What the task requires:
Please print, exactly, only the lines in the entries below from the line that has "Source code" through the line that has "2015, December". Pictures don't go in.

Provided records:

· · · ·

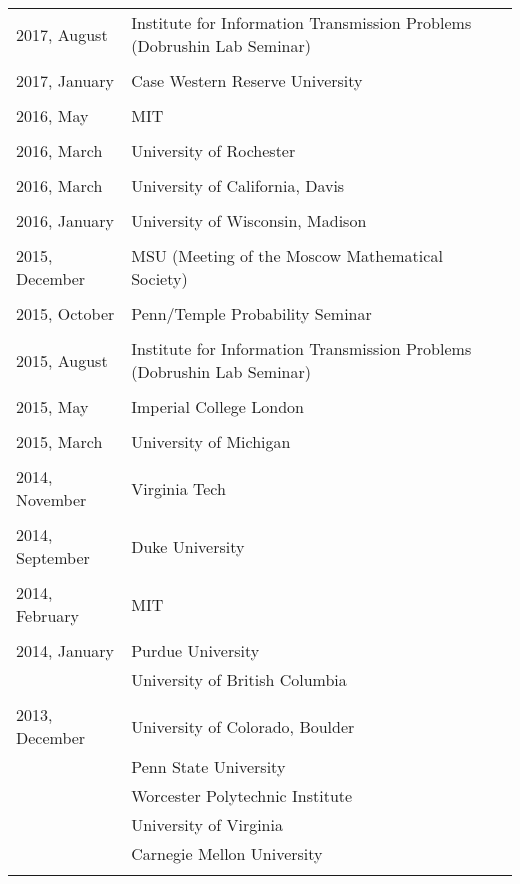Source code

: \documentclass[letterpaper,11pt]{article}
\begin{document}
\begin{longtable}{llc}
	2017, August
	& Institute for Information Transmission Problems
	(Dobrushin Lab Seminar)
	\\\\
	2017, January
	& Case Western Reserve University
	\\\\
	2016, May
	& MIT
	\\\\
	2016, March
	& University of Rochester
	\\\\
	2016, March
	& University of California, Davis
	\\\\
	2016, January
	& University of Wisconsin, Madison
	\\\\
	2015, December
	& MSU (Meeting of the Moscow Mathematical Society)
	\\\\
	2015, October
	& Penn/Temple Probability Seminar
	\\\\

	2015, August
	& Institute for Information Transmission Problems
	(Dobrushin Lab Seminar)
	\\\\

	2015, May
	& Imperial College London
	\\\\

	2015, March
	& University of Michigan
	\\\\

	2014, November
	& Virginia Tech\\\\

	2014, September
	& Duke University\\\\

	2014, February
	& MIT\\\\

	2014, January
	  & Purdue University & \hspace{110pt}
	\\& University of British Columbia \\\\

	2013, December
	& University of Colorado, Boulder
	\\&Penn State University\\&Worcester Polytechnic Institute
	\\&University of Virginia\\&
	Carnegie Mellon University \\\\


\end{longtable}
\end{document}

· · · ·

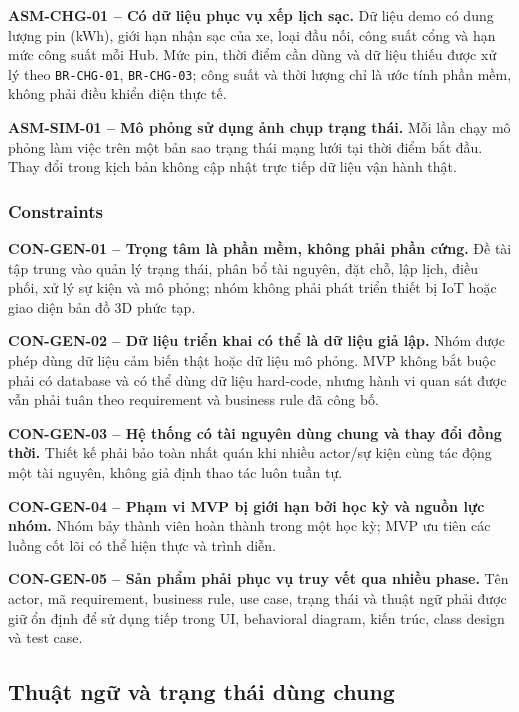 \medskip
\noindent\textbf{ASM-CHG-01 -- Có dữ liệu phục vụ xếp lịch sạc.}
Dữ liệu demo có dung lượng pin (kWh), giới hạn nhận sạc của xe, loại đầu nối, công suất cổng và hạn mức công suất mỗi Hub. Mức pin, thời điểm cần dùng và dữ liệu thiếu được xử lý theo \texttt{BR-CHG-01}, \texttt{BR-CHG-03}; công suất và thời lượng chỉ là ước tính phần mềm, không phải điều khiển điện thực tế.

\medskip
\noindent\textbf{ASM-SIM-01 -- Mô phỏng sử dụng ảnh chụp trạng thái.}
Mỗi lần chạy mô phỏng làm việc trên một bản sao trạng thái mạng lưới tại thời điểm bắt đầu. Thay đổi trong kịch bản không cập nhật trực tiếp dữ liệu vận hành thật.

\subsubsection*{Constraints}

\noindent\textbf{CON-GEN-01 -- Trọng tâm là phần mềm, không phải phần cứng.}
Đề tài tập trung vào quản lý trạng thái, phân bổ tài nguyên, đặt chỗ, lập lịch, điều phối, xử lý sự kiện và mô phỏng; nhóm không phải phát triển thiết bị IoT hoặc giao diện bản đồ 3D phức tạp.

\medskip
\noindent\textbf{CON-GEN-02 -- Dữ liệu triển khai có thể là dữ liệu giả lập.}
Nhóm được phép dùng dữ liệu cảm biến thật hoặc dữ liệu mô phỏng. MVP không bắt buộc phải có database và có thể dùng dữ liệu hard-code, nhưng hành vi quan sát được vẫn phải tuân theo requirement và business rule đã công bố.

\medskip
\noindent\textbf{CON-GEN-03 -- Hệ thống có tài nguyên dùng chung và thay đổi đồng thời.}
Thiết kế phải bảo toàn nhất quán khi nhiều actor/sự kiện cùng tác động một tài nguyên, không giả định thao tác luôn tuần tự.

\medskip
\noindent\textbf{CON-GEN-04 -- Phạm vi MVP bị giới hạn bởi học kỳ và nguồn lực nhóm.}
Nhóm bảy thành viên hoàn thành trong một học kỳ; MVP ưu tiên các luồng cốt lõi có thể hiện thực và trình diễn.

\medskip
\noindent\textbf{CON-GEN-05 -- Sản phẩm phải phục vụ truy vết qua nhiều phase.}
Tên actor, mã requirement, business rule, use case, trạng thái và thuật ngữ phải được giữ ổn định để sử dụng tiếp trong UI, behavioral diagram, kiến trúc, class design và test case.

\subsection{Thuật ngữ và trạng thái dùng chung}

· · · ·

Result below:
Source code

: \documentclass[letterpaper,11pt]{article}
\begin{document}
\begin{longtable}{llc}
	2017, August
	& Institute for Information Transmission Problems
	(Dobrushin Lab Seminar)
	\\\\
	2017, January
	& Case Western Reserve University
	\\\\
	2016, May
	& MIT
	\\\\
	2016, March
	& University of Rochester
	\\\\
	2016, March
	& University of California, Davis
	\\\\
	2016, January
	& University of Wisconsin, Madison
	\\\\
	2015, December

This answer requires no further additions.